Look through the data below and extract, unchanged, the lines from the one that contains "- Test Script" to the one that contains "As described above, tests", both included.

[Stored data entries]
◇ ◇ ◇

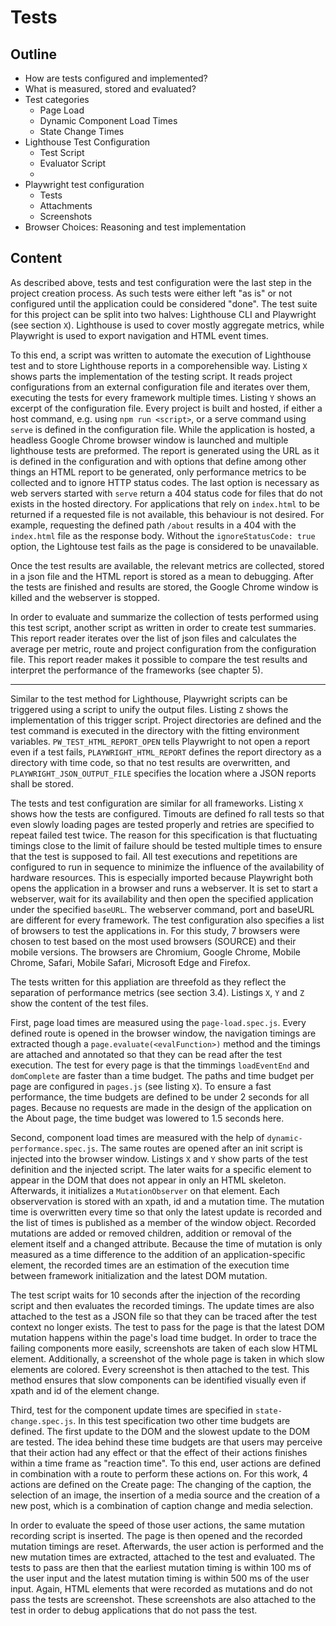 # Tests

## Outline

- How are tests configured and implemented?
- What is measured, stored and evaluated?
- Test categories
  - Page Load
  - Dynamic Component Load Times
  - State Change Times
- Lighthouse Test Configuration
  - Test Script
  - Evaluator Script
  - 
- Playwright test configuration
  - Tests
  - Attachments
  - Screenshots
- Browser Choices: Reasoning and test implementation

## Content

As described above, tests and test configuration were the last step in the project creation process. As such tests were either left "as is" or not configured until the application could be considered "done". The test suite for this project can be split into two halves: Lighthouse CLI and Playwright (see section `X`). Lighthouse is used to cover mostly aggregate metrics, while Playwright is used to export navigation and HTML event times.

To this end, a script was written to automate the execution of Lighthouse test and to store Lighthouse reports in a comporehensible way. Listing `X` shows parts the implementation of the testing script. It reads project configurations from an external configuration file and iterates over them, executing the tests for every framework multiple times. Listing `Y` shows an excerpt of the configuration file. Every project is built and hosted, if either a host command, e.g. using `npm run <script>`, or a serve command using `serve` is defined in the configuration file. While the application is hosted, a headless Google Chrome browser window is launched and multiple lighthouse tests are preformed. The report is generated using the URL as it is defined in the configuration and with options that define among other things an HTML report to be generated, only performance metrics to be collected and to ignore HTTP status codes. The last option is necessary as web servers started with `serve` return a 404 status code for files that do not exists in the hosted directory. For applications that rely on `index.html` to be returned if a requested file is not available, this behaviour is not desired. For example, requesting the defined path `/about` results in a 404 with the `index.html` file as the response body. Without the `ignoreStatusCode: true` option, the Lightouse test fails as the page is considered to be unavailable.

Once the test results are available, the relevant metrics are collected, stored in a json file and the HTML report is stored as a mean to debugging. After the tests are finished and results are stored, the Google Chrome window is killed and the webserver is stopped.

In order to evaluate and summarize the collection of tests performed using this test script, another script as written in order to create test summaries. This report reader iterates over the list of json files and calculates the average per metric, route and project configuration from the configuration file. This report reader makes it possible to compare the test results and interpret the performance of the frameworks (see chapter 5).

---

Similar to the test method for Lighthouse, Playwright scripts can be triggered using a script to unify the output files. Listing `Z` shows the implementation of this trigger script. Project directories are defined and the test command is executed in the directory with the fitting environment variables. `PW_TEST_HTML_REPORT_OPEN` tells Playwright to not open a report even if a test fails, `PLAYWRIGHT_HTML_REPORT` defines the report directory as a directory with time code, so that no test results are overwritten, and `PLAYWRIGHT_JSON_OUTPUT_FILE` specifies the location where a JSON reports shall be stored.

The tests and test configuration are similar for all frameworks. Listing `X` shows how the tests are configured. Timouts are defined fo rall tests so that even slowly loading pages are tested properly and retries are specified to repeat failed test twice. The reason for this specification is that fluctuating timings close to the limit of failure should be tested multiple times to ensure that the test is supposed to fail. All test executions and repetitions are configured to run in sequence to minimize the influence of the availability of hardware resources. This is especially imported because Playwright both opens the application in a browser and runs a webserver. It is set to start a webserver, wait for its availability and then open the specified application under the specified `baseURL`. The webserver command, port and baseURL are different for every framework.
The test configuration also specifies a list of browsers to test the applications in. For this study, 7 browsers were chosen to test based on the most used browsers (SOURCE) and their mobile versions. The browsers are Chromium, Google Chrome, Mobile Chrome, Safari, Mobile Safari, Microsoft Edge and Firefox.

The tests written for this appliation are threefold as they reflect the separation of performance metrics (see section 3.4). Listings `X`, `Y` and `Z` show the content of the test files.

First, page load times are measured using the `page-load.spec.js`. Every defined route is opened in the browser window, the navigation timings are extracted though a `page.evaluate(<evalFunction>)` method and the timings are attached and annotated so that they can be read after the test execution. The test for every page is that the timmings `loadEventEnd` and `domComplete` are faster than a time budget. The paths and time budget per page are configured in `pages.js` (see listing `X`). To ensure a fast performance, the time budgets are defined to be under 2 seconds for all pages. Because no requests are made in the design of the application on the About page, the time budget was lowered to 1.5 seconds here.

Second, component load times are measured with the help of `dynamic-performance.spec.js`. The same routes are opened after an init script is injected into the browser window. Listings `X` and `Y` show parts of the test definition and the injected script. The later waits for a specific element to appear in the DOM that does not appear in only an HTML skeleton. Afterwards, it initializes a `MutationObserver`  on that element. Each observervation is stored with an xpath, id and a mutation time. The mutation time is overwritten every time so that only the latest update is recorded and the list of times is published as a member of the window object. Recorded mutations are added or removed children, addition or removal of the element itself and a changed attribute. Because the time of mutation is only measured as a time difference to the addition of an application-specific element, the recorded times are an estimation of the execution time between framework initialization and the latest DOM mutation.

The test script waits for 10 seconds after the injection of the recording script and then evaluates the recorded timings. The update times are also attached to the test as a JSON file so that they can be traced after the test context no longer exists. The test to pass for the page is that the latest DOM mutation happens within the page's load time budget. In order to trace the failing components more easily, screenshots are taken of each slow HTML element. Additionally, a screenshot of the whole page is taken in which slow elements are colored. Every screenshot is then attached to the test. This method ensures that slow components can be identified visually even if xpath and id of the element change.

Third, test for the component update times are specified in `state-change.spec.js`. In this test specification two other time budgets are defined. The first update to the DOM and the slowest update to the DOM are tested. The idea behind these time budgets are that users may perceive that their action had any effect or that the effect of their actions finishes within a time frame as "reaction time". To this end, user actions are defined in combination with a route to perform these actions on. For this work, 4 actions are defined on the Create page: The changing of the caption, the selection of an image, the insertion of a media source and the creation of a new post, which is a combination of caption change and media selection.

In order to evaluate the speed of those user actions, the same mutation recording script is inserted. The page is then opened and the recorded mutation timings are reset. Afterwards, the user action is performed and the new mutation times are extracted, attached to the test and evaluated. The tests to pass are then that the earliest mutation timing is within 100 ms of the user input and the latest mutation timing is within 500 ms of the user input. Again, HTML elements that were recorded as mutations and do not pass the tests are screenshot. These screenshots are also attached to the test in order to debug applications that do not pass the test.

◇ ◇ ◇

**SOLUTION TO THIS PROBLEM:**
  - Test Script
  - Evaluator Script
  - 
- Playwright test configuration
  - Tests
  - Attachments
  - Screenshots
- Browser Choices: Reasoning and test implementation

## Content

As described above, tests and test configuration were the last step in the project creation process. As such tests were either left "as is" or not configured until the application could be considered "done". The test suite for this project can be split into two halves: Lighthouse CLI and Playwright (see section `X`). Lighthouse is used to cover mostly aggregate metrics, while Playwright is used to export navigation and HTML event times.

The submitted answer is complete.